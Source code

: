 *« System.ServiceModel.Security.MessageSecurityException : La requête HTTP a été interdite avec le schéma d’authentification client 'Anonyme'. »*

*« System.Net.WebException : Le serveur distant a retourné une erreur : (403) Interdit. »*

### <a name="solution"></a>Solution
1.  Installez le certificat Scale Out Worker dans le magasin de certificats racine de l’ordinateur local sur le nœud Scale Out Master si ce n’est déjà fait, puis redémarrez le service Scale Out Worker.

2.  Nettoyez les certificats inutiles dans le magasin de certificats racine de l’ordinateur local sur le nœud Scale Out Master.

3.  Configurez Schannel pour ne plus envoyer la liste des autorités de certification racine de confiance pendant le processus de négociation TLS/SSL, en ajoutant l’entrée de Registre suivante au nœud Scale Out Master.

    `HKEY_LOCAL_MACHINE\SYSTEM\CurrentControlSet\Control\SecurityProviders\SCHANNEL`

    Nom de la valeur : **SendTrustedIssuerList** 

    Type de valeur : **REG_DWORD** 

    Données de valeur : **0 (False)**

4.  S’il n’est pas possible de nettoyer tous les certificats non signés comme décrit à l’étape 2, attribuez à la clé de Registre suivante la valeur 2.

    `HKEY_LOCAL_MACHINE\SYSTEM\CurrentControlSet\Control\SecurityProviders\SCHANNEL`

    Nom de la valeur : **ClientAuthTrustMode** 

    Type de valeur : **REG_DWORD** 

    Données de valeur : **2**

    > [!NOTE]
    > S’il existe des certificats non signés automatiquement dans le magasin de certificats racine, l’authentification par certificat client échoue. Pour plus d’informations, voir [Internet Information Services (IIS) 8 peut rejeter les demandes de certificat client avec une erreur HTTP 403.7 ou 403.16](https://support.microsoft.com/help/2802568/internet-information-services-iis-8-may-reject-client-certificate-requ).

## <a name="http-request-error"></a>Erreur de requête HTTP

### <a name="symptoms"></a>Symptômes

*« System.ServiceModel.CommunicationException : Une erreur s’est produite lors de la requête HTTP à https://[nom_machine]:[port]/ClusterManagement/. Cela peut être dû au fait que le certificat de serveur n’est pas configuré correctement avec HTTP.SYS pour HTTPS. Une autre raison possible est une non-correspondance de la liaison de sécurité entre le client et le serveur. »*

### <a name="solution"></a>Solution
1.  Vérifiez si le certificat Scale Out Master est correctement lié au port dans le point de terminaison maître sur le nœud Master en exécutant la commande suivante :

☆ ☆ ☆ ☆

• PROBLEM:
Report the number of lines, in the entries above, that contain the word "racine", without any other text.

• WRITTEN ANSWER:
4